Выбрать главу

Целое село, от сопливой мелюзги до стариков и старух, было там, что-то делало. А я один лежал и считал мух на потолке. И было мне плохо, как никогда.

А что будет, когда придут мать, отец и дед! Даже думать не хотелось.

Первое, что скажет мать: "Я же говорила! Я же говорила!" И ничего ей не возразишь, действительно, она говорила ...

А дед посмотрит насмешливо и скажет: "Доигрался! Допрыгался!"

А отец ничего не скажет, только глянет презрительно: - "Эх, мол, ты, мелочь пузатая!.."

А Иришка захихикает, пальчиком показывая и приговаривая: "Так тебе и надо! Так тебе и надо!"

Эх, почему я не солдат!

Случись такое, например, со старшим лейтенантом Пайчадзе, или с солдатом Ивановым или с Пидгайко. Ну что ж, боевые друзья отнесли бы его на руках в медсанбат или в госпиталь, и лежал бы он себе в мужественном одиночестве, никаких родственников, никто не упрекает, не наставляет, не читает мораль. Только забежит иногда на минутку кто-то из товарищей, расскажет, как идет служба, боевая и политическая подготовка, угостит сигареткой, а может, и порцию мороженого подкинет ... Красота!

А где же Павлуша? Что-то долго его нет. А вдруг увидел он свою Гребенючку и забыл про меня? Ведь она несчастная, пострадала, ее надо пожалеть. И он ее жалеет, и успокаивает, как только может. А обо мне уже и не думает. И не придет больше, и будем мы с ним снова в ссоре.

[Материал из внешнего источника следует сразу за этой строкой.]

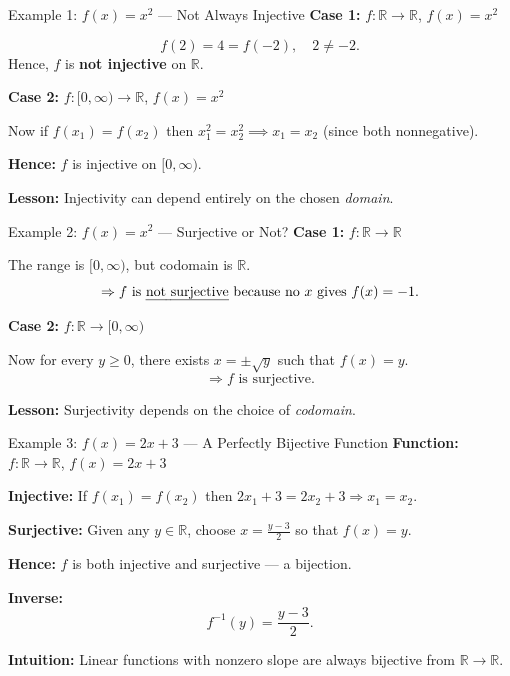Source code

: \documentclass[11pt]{beamer}
\theoremstyle{plain}
\begin{document}
\begin{frame}{Example 1: $f(x) = x^2$ — Not Always Injective}
\textbf{Case 1:} $f: \mathbb{R} \to \mathbb{R}$, $f(x) = x^2$

\[
f(2) = 4 = f(-2), \quad 2 \neq -2.
\]
Hence, $f$ is \textbf{not injective} on $\mathbb{R}$.

\medskip
\textbf{Case 2:} $f: [0, \infty) \to \mathbb{R}$, $f(x) = x^2$

Now if $f(x_1) = f(x_2)$ then $x_1^2 = x_2^2\implies x_1 = x_2$ (since both nonnegative).

\textbf{Hence:} $f$ is injective on $[0,\infty)$.

\medskip
\textbf{Lesson:}  
Injectivity can depend entirely on the chosen \emph{domain}.
\end{frame}

\begin{frame}{Example 2: $f(x) = x^2$ — Surjective or Not?}
\textbf{Case 1:} $f: \mathbb{R} \to \mathbb{R}$

The range is $[0,\infty)$, but codomain is $\mathbb{R}$.  
\[
\Rightarrow \text{$f$ is \emph{not surjective}} \text{ because no $x$ gives } f(x) = -1.
\]

\medskip
\textbf{Case 2:} $f: \mathbb{R} \to [0,\infty)$

Now for every $y \ge 0$, there exists $x = \pm \sqrt{y}$ such that $f(x)=y$.  
\[
\Rightarrow \text{$f$ is surjective.}
\]

\medskip
\textbf{Lesson:}  
Surjectivity depends on the choice of \emph{codomain}.
\end{frame}

\begin{frame}{Example 3: $f(x) = 2x + 3$ — A Perfectly Bijective Function}
\textbf{Function:} $f: \mathbb{R} \to \mathbb{R}$, $f(x) = 2x + 3$

\textbf{Injective:}
If $f(x_1) = f(x_2)$ then $2x_1 + 3 = 2x_2 + 3 \Rightarrow x_1 = x_2.$

\textbf{Surjective:}
Given any $y \in \mathbb{R}$, choose $x = \frac{y - 3}{2}$ so that $f(x) = y$.

\textbf{Hence:} $f$ is both injective and surjective — a bijection.

\medskip
\textbf{Inverse:}
\[
f^{-1}(y) = \frac{y - 3}{2}.
\]

\textbf{Intuition:}  
Linear functions with nonzero slope are always bijective from $\mathbb{R} \to \mathbb{R}$.
\end{frame}
\end{document}
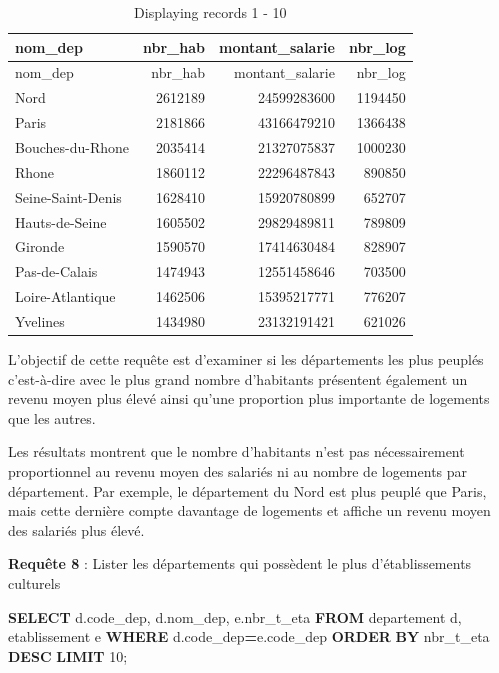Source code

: \documentclass[mstat,12pt]{unswthesis}
\newenvironment{Shaded}{\begin{snugshade}}{\end{snugshade}}
\newcommand{\DecValTok}[1]{\textcolor[rgb]{0.00,0.00,0.81}{#1}}
\newcommand{\KeywordTok}[1]{\textcolor[rgb]{0.13,0.29,0.53}{\textbf{#1}}}
\newcommand{\NormalTok}[1]{#1}
\newcommand{\OperatorTok}[1]{\textcolor[rgb]{0.81,0.36,0.00}{\textbf{#1}}}
\begin{document}
\begin{longtable}[]{@{}lrrr@{}}
\caption{Displaying records 1 - 10}\tabularnewline
\toprule\noalign{}
nom\_dep & nbr\_hab & montant\_salarie & nbr\_log \\
\midrule\noalign{}
\endfirsthead
\toprule\noalign{}
nom\_dep & nbr\_hab & montant\_salarie & nbr\_log \\
\midrule\noalign{}
\endhead
\bottomrule\noalign{}
\endlastfoot
Nord & 2612189 & 24599283600 & 1194450 \\
Paris & 2181866 & 43166479210 & 1366438 \\
Bouches-du-Rhone & 2035414 & 21327075837 & 1000230 \\
Rhone & 1860112 & 22296487843 & 890850 \\
Seine-Saint-Denis & 1628410 & 15920780899 & 652707 \\
Hauts-de-Seine & 1605502 & 29829489811 & 789809 \\
Gironde & 1590570 & 17414630484 & 828907 \\
Pas-de-Calais & 1474943 & 12551458646 & 703500 \\
Loire-Atlantique & 1462506 & 15395217771 & 776207 \\
Yvelines & 1434980 & 23132191421 & 621026 \\
\end{longtable}

\medskip

L'objectif de cette requête est d'examiner si les départements les plus
peuplés c'est-à-dire avec le plus grand nombre d'habitants présentent
également un revenu moyen plus élevé ainsi qu'une proportion plus
importante de logements que les autres.

Les résultats montrent que le nombre d'habitants n'est pas
nécessairement proportionnel au revenu moyen des salariés ni au nombre
de logements par département. Par exemple, le département du Nord est
plus peuplé que Paris, mais cette dernière compte davantage de logements
et affiche un revenu moyen des salariés plus élevé.

\medskip

\textbf{Requête 8} : Lister les départements qui possèdent le plus
d'établissements culturels

\begin{Shaded}
\begin{Highlighting}[]
\KeywordTok{SELECT}\NormalTok{ d.code\_dep, d.nom\_dep, e.nbr\_t\_eta}
\KeywordTok{FROM}\NormalTok{ departement d, etablissement e}
\KeywordTok{WHERE}\NormalTok{ d.code\_dep}\OperatorTok{=}\NormalTok{e.code\_dep}
\KeywordTok{ORDER} \KeywordTok{BY}\NormalTok{ nbr\_t\_eta }\KeywordTok{DESC}
\KeywordTok{LIMIT} \DecValTok{10}\NormalTok{;}
\end{Highlighting}
\end{Shaded}
\end{document}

От этой мысли так мне стало тоскливо, что мир помутился. Такая меня взяла злость на Гребенючку, что я аж зубами заскрежетал. Ну, все же она, все же зло из-за нее! Ну, не придираюсь я. Ну, из-за нее, точно же! Из-за кого же я еще тут лежу, как не из-за пакостной Гребенючки! Из-за кого ногу повредил, пошевелить не могу? Из-за нее. Хотел же спасти для нее холеру какую-то, чтобы радость ей доставить. Коробочку, видишь, ювелирную с драгоценностями углядел. Лучше б сгорела и коробочка, и шкаф проклятый, и хата вся вместе с Гребенючкою!..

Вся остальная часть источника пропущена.